◆ What this task involves ◆
Return each line in the records below that includes "unit".

◆ Entries shown ◆
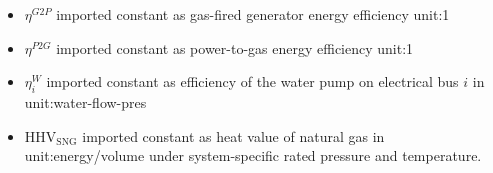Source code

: \begin{itemize}

\item $\eta^{G2P}$ \gls{imported} constant as gas-fired generator
energy efficiency \gls{unit:1}

\item $\eta^{P2G}$ \gls{imported} constant as power-to-gas energy efficiency
  \gls{unit:1}

\item $\eta^W_i$ \gls{imported} constant as efficiency of the water pump on
  electrical bus $i$ in \gls{unit:water-flow-pres}

\item $\text{HHV}_\text{SNG}$ \gls{imported}
constant as heat value of natural gas in \gls{unit:energy/volume} under
  system-specific rated pressure and temperature.

\end{itemize}
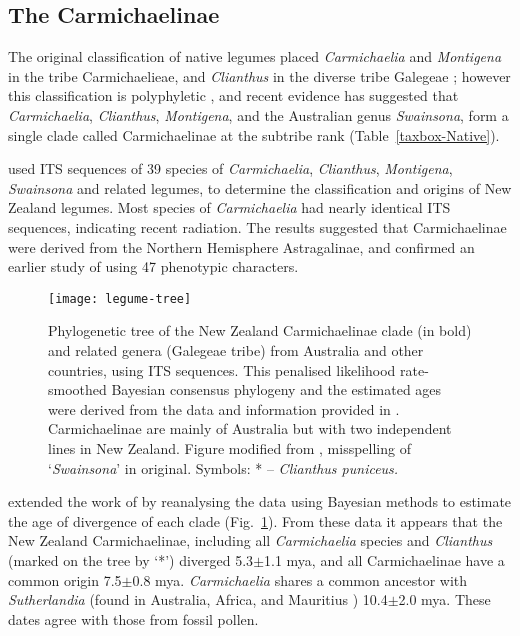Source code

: \subsection{The Carmichaelinae}

The original classification of native legumes placed
\emph{Carmichaelia} and \emph{Montigena} in the tribe
Carmichaelieae, and \emph{Clianthus} in the diverse tribe Galegeae
\citep{Pohill81-Carm}; however this classification is polyphyletic
\citep{Wagstaff99}, and recent evidence has suggested that
\emph{Carmichaelia}, \emph{Clianthus}, \emph{Montigena}, and the
Australian genus \emph{Swainsona}, form a single clade called
Carmichaelinae at the subtribe rank \citep{Wagstaff99}
(Table~\ref{taxbox-Native}).

\citet{Wagstaff99} used ITS sequences of 39 species of
\emph{Carmichaelia}, \emph{Clianthus}, \emph{Montigena},
\emph{Swainsona} and related legumes, to determine the
classification and origins of New Zealand legumes. Most species of
\emph{Carmichaelia} had nearly identical ITS sequences, indicating
recent radiation. The results suggested that Carmichaelinae were
derived from the Northern Hemisphere Astragalinae, and confirmed an
earlier study of \citet{Heenan98a} using 47 phenotypic characters.

\begin{figure} [tbp]
    \centering
    \texttt{[image: legume-tree]}
    \caption[Carmichaelinae phylogenetic tree]{Phylogenetic tree of the New Zealand
    Carmichaelinae clade (in bold) and related genera (Galegeae tribe) from Australia
    and other countries, using ITS sequences. This
    penalised likelihood rate-smoothed Bayesian consensus phylogeny and
    the estimated ages were derived from the data and information
    provided in \citet{Wagstaff99}. Carmichaelinae are mainly of
    Australia but with two independent lines in New Zealand. Figure
    modified from \citet{Lavin04}, misspelling of `\emph{Swainsona}' in original. Symbols: * -- \emph{Clianthus puniceus.}}
    \label{p-legume-tree}
\end{figure}

\citet{Lavin04} extended the work of \citet{Wagstaff99} by
reanalysing the data using Bayesian methods to estimate the age of
divergence of each clade (Fig.~\ref{p-legume-tree}). From these data
it appears that the New Zealand Carmichaelinae, including all
\emph{Carmichaelia} species and \emph{Clianthus} (marked on the tree
by `*') diverged 5.3$\pm$1.1 mya, and all Carmichaelinae have a
common origin 7.5$\pm$0.8 mya. \emph{Carmichaelia} shares a common
ancestor with \emph{Sutherlandia} (found in Australia, Africa, and
Mauritius \citep{ILDIS}) 10.4$\pm$2.0 mya. These dates agree with
those from fossil pollen.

◆ Completed task ◆
energy efficiency \gls{unit:1}
  \gls{unit:1}
  electrical bus $i$ in \gls{unit:water-flow-pres}
constant as heat value of natural gas in \gls{unit:energy/volume} under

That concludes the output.